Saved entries

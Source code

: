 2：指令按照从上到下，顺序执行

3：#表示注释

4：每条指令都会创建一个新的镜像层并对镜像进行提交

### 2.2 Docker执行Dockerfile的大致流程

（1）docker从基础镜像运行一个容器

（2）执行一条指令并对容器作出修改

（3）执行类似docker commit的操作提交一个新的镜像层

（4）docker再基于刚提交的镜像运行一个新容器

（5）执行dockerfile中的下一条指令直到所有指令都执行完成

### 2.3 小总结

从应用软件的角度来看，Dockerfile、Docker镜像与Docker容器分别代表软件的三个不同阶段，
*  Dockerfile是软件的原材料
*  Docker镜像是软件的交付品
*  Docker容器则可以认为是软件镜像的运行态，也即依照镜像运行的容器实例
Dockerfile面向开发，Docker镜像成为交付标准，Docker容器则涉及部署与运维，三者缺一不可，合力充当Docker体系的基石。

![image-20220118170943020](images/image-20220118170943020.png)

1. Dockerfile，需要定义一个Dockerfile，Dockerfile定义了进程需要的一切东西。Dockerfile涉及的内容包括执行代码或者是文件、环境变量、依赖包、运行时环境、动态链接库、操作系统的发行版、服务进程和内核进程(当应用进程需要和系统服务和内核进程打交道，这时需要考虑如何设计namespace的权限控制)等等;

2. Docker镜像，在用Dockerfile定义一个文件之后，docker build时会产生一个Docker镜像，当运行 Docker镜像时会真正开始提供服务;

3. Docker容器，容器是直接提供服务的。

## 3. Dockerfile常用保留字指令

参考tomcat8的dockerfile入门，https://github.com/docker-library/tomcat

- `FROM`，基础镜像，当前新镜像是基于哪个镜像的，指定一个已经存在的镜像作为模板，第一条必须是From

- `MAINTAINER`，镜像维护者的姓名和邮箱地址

--

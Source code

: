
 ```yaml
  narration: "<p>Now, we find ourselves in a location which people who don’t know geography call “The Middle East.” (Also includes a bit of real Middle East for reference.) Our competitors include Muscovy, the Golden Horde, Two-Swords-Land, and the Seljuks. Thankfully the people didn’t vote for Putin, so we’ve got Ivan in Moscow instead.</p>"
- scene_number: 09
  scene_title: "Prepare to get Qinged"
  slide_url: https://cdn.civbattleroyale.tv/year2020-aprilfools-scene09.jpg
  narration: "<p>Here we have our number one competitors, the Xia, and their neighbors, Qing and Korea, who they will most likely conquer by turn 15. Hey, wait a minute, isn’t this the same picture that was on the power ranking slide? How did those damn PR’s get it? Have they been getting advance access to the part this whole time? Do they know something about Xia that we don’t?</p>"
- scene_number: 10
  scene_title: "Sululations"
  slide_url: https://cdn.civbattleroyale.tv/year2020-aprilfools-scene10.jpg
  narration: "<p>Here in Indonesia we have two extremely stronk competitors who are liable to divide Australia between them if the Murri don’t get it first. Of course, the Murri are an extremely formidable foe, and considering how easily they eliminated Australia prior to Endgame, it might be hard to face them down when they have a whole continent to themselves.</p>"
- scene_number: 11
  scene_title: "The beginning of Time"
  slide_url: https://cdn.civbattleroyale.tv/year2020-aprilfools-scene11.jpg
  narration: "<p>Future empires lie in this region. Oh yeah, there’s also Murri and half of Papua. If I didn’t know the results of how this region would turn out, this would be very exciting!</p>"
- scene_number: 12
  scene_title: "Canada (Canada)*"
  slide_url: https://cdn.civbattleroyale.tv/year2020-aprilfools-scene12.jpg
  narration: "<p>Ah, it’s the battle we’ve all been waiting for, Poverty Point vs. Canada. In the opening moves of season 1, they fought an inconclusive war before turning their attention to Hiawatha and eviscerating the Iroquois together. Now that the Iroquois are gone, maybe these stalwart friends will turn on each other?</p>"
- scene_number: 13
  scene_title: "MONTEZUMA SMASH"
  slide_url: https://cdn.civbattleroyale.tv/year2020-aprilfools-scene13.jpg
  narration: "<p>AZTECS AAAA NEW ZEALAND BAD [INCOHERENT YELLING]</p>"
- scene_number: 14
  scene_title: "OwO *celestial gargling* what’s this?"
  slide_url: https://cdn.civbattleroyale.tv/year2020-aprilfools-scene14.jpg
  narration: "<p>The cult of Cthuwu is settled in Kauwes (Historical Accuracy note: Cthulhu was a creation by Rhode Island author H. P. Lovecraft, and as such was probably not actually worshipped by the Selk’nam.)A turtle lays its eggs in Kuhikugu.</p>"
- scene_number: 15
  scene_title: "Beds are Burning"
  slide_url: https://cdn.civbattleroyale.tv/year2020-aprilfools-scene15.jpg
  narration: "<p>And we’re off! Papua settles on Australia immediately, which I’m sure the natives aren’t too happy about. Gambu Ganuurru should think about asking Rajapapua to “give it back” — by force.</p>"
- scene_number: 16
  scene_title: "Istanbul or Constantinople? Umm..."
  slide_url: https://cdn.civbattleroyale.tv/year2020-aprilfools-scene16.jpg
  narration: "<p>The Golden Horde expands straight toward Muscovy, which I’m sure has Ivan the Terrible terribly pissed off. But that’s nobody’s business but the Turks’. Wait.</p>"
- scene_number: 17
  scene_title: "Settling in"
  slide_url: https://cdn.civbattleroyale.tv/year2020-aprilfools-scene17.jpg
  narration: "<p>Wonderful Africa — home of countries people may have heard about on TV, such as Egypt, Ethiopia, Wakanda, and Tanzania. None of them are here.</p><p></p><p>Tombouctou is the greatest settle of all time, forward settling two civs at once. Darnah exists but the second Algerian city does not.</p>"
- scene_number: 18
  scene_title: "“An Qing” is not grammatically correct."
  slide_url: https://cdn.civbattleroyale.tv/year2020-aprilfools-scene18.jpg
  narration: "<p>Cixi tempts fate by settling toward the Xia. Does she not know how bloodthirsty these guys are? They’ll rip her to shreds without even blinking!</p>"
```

### Exercise requirements:
Would you copy out each line of the records above where the word "this" occurs?

### Exercise result:
  narration: "<p>Here we have our number one competitors, the Xia, and their neighbors, Qing and Korea, who they will most likely conquer by turn 15. Hey, wait a minute, isn’t this the same picture that was on the power ranking slide? How did those damn PR’s get it? Have they been getting advance access to the part this whole time? Do they know something about Xia that we don’t?</p>"
  narration: "<p>Future empires lie in this region. Oh yeah, there’s also Murri and half of Papua. If I didn’t know the results of how this region would turn out, this would be very exciting!</p>"
  scene_title: "OwO *celestial gargling* what’s this?"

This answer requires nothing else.